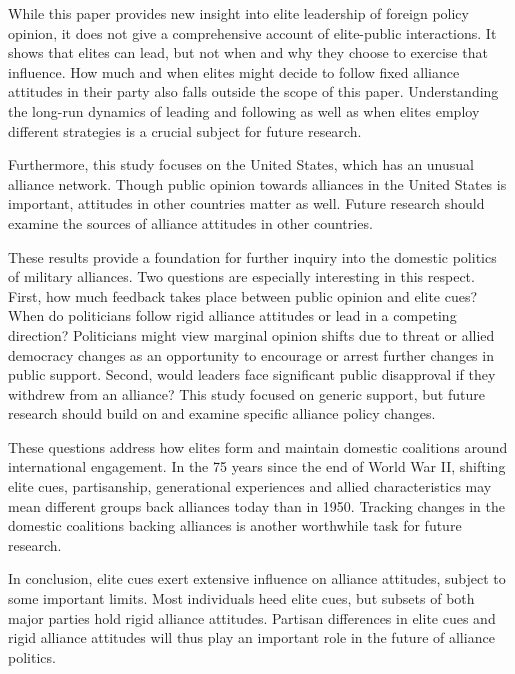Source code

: \documentclass[12pt]{article}
\begin{document}
While this paper provides new insight into elite leadership of foreign policy opinion, it does not give a comprehensive account of elite-public interactions.
It shows that elites can lead, but not when and why they choose to exercise that influence. 
How much and when elites might decide to follow fixed alliance attitudes in their party also falls outside the scope of this paper. 
Understanding the long-run dynamics of leading and following as well as when elites employ different strategies is a crucial subject for future research. 


Furthermore, this study focuses on the United States, which has an unusual alliance network. 
Though public opinion towards alliances in the United States is important, attitudes in other countries matter as well. 
Future research should examine the sources of alliance attitudes in other countries. 


These results provide a foundation for further inquiry into the domestic politics of military alliances. 
Two questions are especially interesting in this respect.
First, how much feedback takes place between public opinion and elite cues? 
When do politicians follow rigid alliance attitudes or lead in a competing direction? 
Politicians might view marginal opinion shifts due to threat or allied democracy changes as an opportunity to encourage or arrest further changes in public support.
Second, would leaders face significant public disapproval if they withdrew from an alliance? 
This study focused on generic support, but future research should build on \citet{TomzWeeks2021} and examine specific alliance policy changes. 


These questions address how elites form and maintain domestic coalitions around international engagement. 
In the 75 years since the end of World War II, shifting elite cues, partisanship, generational experiences and allied characteristics may mean different groups back alliances today than in 1950. 
Tracking changes in the domestic coalitions backing alliances is another worthwhile task for future research.


In conclusion, elite cues exert extensive influence on alliance attitudes, subject to some important limits.
Most individuals heed elite cues, but subsets of both major parties hold rigid alliance attitudes. 
Partisan differences in elite cues and rigid alliance attitudes will thus play an important role in the future of alliance politics.



\newpage

 
 
\end{document}
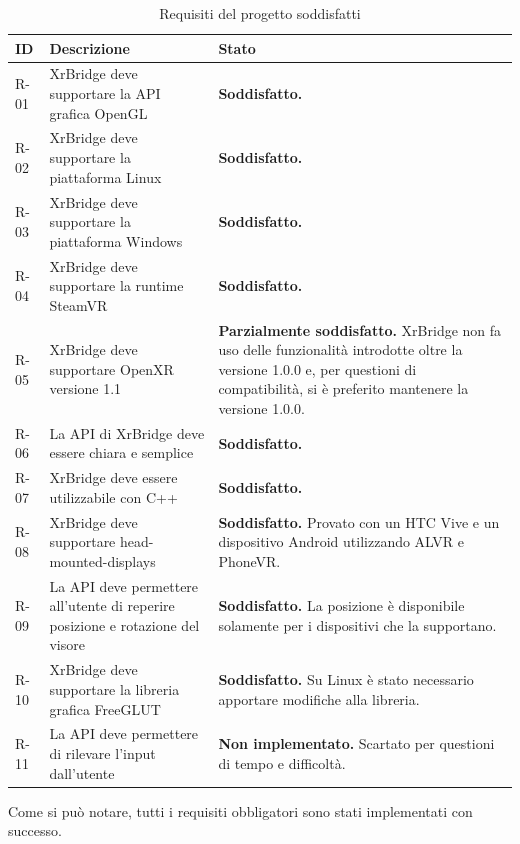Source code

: \documentclass[twoside]{supsistudent}
\begin{document}
\begin{table}[H]
  \caption{Requisiti del progetto soddisfatti}
  \begin{center}
    \begin{tabular}{ | m{1cm} | m{6cm} | m{6cm} | }
      \hline
      ID   & Descrizione & Stato \\
      \hline
      R-01 & XrBridge deve supportare la API grafica OpenGL & \textbf{Soddisfatto.} \\
      \hline
      R-02 & XrBridge deve supportare la piattaforma Linux & \textbf{Soddisfatto.} \\
      \hline
      R-03 & XrBridge deve supportare la piattaforma Windows & \textbf{Soddisfatto.} \\
      \hline
      R-04 & XrBridge deve supportare la runtime SteamVR & \textbf{Soddisfatto.} \\
      \hline
      R-05 & XrBridge deve supportare OpenXR versione 1.1 & \textbf{Parzialmente soddisfatto.} XrBridge non fa uso delle funzionalità introdotte oltre la versione 1.0.0 e, per questioni di compatibilità, si è preferito mantenere la versione 1.0.0. \\
      \hline
      R-06 & La API di XrBridge deve essere chiara e semplice & \textbf{Soddisfatto.} \\
      \hline
      R-07 & XrBridge deve essere utilizzabile con C++ & \textbf{Soddisfatto.} \\
      \hline
      R-08 & XrBridge deve supportare head-mounted-displays & \textbf{Soddisfatto.} Provato con un HTC Vive e un dispositivo Android utilizzando ALVR e PhoneVR. \\
      \hline
      R-09 & La API deve permettere all'utente di reperire posizione e rotazione del visore & \textbf{Soddisfatto.} La posizione è disponibile solamente per i dispositivi che la supportano. \\
      \hline
      R-10 & XrBridge deve supportare la libreria grafica FreeGLUT & \textbf{Soddisfatto.} Su Linux è stato necessario apportare modifiche alla libreria. \\
      \hline
      R-11 & La API deve permettere di rilevare l'input dall'utente & \textbf{Non implementato.} Scartato per questioni di tempo e difficoltà. \\
      \hline
    \end{tabular}
  \end{center}
\end{table}

Come si può notare, tutti i requisiti obbligatori sono stati implementati con successo.
\end{document}

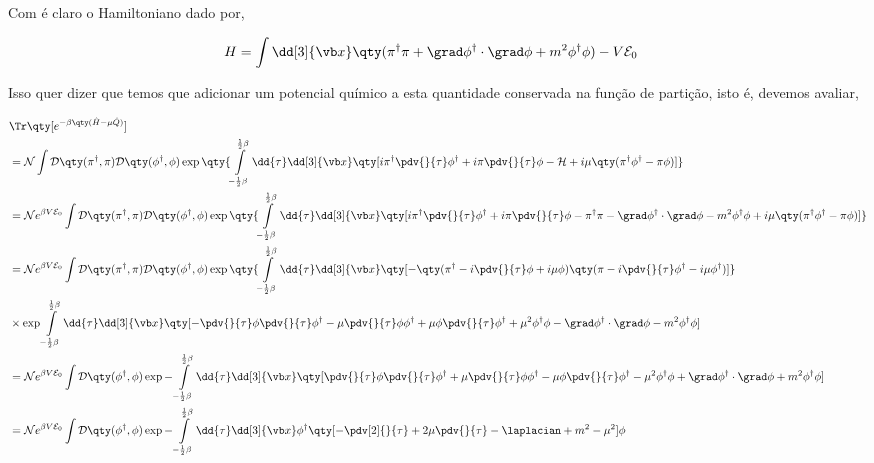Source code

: \documentclass[twoside]{amsart}
\numberwithin{equation}{section}
\newcommand{\Dd}[1]{\mathcal D #1}
\begin{document}
\begin{refsection}
Com é claro o Hamiltoniano dado por,

\begin{align}
    H&=\int\dd[3]{\vb x}\qty(\pi^\dagger\pi+\grad\phi^\dagger\cdot\grad\phi+m^2\phi^\dagger\phi)-V\mathcal E_0
\end{align}

Isso quer dizer que temos que adicionar um potencial químico a esta quantidade conservada na função de partição, isto é, devemos avaliar,

\begin{align}
    &\Tr\qty[e^{-\beta\qty(\hat H-\mu \hat Q)}]\\
    &=\mathcal N\int\Dd\qty(\pi^\dagger,\pi)\Dd\qty(\phi^\dagger,\phi)\exp\qty{\int\limits_{-\frac12\beta}^{\frac12\beta}\dd{\tau}\dd[3]{\vb x}\qty[i\pi^\dagger\pdv{}{\tau}\phi^\dagger+i\pi\pdv{}{\tau}\phi-\mathcal H+i\mu\qty(\pi^\dagger\phi^\dagger-\pi\phi)]}\\
    &=\mathcal Ne^{\beta V\mathcal E_0}\int\Dd\qty(\pi^\dagger,\pi)\Dd\qty(\phi^\dagger,\phi)\exp\qty{\int\limits_{-\frac12\beta}^{\frac12\beta}\dd{\tau}\dd[3]{\vb x}\qty[i\pi^\dagger\pdv{}{\tau}\phi^\dagger+i\pi\pdv{}{\tau}\phi-\pi^\dagger\pi-\grad\phi^\dagger\cdot\grad\phi-m^2\phi^\dagger\phi+i\mu\qty(\pi^\dagger\phi^\dagger-\pi\phi)]}\\
    &=\mathcal Ne^{\beta V\mathcal E_0}\int\Dd\qty(\pi^\dagger,\pi)\Dd\qty(\phi^\dagger,\phi)\exp\qty{\int\limits_{-\frac12\beta}^{\frac12\beta}\dd{\tau}\dd[3]{\vb x}\qty[-\qty(\pi^\dagger-i\pdv{}{\tau}\phi+i\mu\phi)\qty(\pi-i\pdv{}{\tau}\phi^\dagger-i\mu\phi^\dagger)]}\\
    &\times\exp{\int\limits_{-\frac12\beta}^{\frac12\beta}\dd{\tau}\dd[3]{\vb x}\qty[-\pdv{}{\tau}\phi\pdv{}{\tau}\phi^\dagger-\mu\pdv{}{\tau}\phi\phi^\dagger+\mu\phi\pdv{}{\tau}\phi^\dagger+\mu^2\phi^\dagger\phi-\grad\phi^\dagger\cdot\grad\phi-m^2\phi^\dagger\phi]}\nonumber\\
    &=\mathcal Ne^{\beta V\mathcal E_0}\int\Dd\qty(\phi^\dagger,\phi)\exp{-\int\limits_{-\frac12\beta}^{\frac12\beta}\dd{\tau}\dd[3]{\vb x}\qty[\pdv{}{\tau}\phi\pdv{}{\tau}\phi^\dagger+\mu\pdv{}{\tau}\phi\phi^\dagger-\mu\phi\pdv{}{\tau}\phi^\dagger-\mu^2\phi^\dagger\phi+\grad\phi^\dagger\cdot\grad\phi+m^2\phi^\dagger\phi]}\\
    &=\mathcal Ne^{\beta V\mathcal E_0}\int\Dd\qty(\phi^\dagger,\phi)\exp{-\int\limits_{-\frac12\beta}^{\frac12\beta}\dd{\tau}\dd[3]{\vb x}\phi^\dagger\qty[-\pdv[2]{}{\tau}+2\mu\pdv{}{\tau}-\laplacian+m^2-\mu^2]\phi}
\end{align}


\end{refsection}
\end{document}
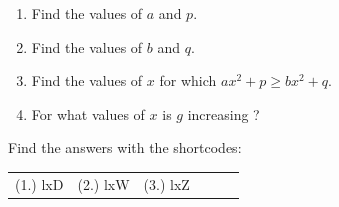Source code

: \begin{enumerate}[noitemsep, label=\textbf{\arabic*}. ]
    \addtocounter{footnote}{-0}
    \label{m39345*id245925}\begin{enumerate}[noitemsep, label=\textbf{\alph*}. ] 
            \label{m39345*uid133}\item Find the values of \begin{math}a\end{math} and \begin{math}p\end{math}.
\label{m39345*uid134}\item Find the values of \begin{math}b\end{math} and \begin{math}q\end{math}.
\label{m39345*uid135}\item Find the values of \begin{math}x\end{math} for which \begin{math}a{x}^{2}+p\ge b{x}^{2}+q\end{math}.
\label{m39345*uid136}\item For what values of \begin{math}x\end{math} is \begin{math}g\end{math} increasing ?
\end{enumerate}
                \end{enumerate}
        
          

        
      

  \label{m39345**end}
          
\par {} Find the answers with the shortcodes:
 \par \begin{tabular}[h]{cccccc}
 (1.) lxD  &  (2.) lxW  &  (3.) lxZ  & \end{tabular}



%     
%     
%     
    
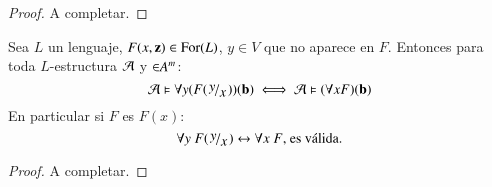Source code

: \begin{proof}
    A completar. %
\end{proof}

\begin{cor}
    Sea $L$ un lenguaje, $F(x, \mathbf{z}) \in \mathrm{For}(L)$, $y \in V$ que no aparece en $F$. Entonces para toda $L$-estructura $\mathcal{A}$ y $\mathbf{\in} A^m$:
    $$
        \mtc A \vDash \forall y (F(\quo{y}{x}))(\mbf b) \iff \mtc A \vDash (\forall x F)(\mbf b)
    $$
    En particular si $F$ es $F(x)$:
    $$
        \forall y\ F(\quo{y}{x}) \bicond \forall x\ F \text{, es válida.}
    $$
\end{cor}
\begin{proof}
    A completar. %
\end{proof}
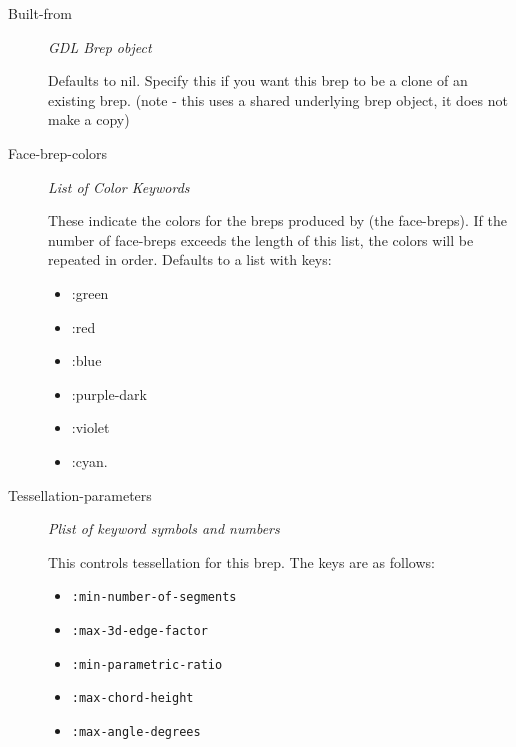\documentclass [11pt]{book}
\begin{document}
\begin{itemize}
\begin{description}
\item [Built-from]
\emph{GDL Brep object}

 Defaults to nil.
Specify this if you want this brep to be a clone of an existing brep. (note -
this uses a shared underlying brep object, it does not make a copy)




\item [Face-brep-colors]
\emph{List of Color Keywords}

 These indicate the colors
for the breps produced by (the face-breps). If the
number of face-breps exceeds the length of this list,
the colors will be repeated in order.
Defaults to a list with keys:


\begin{itemize}

\item  :green 

\item  :red 

\item  :blue 

\item  :purple-dark 

\item  :violet 

\item  :cyan. 

\end{itemize}





\item [Tessellation-parameters]
\emph{Plist of keyword symbols and numbers}

 This controls tessellation for this brep.
The keys are as follows:


\begin{itemize}

\item \texttt{:min-number-of-segments}

\item \texttt{:max-3d-edge-factor}

\item \texttt{:min-parametric-ratio}

\item \texttt{:max-chord-height}

\item \texttt{:max-angle-degrees}


\end{itemize}
\end{description}
\end{itemize}
\end{document}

■ ■ ■ ■ ■

__What you have to do__
Show, from the entries above, every line that includes the string "subject".

__Reply__
Understanding the long-run dynamics of leading and following as well as when elites employ different strategies is a crucial subject for future research. 
In conclusion, elite cues exert extensive influence on alliance attitudes, subject to some important limits.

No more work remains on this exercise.